**Task item:** When you output the entries, begin with the first line and end with the line containing "in ARDS patients.", keeping each line exactly as it is.

**Dataset records:**
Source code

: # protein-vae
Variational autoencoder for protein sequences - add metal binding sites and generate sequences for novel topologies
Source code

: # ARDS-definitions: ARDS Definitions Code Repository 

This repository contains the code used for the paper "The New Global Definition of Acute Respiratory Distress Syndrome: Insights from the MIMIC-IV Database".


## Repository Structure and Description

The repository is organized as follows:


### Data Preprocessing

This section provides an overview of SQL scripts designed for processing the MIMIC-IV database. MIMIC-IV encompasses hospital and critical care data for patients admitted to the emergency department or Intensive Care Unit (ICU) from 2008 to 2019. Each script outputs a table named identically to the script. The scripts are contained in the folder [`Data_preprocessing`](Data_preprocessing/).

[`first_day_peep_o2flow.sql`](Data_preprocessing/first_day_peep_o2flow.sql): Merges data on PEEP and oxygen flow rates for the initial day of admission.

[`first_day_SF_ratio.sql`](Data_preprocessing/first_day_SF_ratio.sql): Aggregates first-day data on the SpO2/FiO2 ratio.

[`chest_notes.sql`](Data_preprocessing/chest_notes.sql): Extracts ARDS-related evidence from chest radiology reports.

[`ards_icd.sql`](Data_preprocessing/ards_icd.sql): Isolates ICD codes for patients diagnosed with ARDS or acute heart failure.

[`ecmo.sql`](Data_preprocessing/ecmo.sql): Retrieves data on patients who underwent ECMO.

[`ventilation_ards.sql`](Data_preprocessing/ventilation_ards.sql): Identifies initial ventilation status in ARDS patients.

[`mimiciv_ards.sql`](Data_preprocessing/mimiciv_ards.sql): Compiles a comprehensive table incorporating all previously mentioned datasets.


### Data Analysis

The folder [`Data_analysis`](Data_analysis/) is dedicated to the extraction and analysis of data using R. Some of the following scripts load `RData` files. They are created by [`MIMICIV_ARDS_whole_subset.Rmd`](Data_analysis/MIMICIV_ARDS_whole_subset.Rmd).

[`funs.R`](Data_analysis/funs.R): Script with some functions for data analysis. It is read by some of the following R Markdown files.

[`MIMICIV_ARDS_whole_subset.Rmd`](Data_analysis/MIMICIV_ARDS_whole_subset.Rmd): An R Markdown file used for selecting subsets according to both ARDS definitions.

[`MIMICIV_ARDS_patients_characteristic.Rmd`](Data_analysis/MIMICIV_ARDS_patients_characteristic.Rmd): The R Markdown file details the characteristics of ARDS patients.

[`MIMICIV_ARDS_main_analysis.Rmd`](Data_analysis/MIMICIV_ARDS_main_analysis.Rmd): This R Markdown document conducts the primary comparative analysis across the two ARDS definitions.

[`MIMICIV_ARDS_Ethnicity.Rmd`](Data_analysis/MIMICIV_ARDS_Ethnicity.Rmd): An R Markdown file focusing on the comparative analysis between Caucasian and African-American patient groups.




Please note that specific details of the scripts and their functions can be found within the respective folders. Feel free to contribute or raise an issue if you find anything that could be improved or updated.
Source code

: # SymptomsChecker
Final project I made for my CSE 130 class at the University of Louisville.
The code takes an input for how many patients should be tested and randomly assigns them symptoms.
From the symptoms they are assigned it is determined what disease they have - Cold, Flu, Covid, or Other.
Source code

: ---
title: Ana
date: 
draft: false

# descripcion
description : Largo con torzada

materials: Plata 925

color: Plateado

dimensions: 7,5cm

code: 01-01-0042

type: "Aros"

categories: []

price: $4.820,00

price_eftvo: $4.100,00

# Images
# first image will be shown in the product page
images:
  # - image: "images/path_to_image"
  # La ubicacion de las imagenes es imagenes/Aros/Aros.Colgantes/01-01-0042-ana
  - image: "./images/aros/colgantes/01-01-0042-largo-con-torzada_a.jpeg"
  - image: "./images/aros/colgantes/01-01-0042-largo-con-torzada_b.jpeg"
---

**The answer:**
Source code

: # protein-vae
Variational autoencoder for protein sequences - add metal binding sites and generate sequences for novel topologies
Source code

: # ARDS-definitions: ARDS Definitions Code Repository 

This repository contains the code used for the paper "The New Global Definition of Acute Respiratory Distress Syndrome: Insights from the MIMIC-IV Database".


## Repository Structure and Description

The repository is organized as follows:


### Data Preprocessing

This section provides an overview of SQL scripts designed for processing the MIMIC-IV database. MIMIC-IV encompasses hospital and critical care data for patients admitted to the emergency department or Intensive Care Unit (ICU) from 2008 to 2019. Each script outputs a table named identically to the script. The scripts are contained in the folder [`Data_preprocessing`](Data_preprocessing/).

[`first_day_peep_o2flow.sql`](Data_preprocessing/first_day_peep_o2flow.sql): Merges data on PEEP and oxygen flow rates for the initial day of admission.

[`first_day_SF_ratio.sql`](Data_preprocessing/first_day_SF_ratio.sql): Aggregates first-day data on the SpO2/FiO2 ratio.

[`chest_notes.sql`](Data_preprocessing/chest_notes.sql): Extracts ARDS-related evidence from chest radiology reports.

[`ards_icd.sql`](Data_preprocessing/ards_icd.sql): Isolates ICD codes for patients diagnosed with ARDS or acute heart failure.

[`ecmo.sql`](Data_preprocessing/ecmo.sql): Retrieves data on patients who underwent ECMO.

[`ventilation_ards.sql`](Data_preprocessing/ventilation_ards.sql): Identifies initial ventilation status in ARDS patients.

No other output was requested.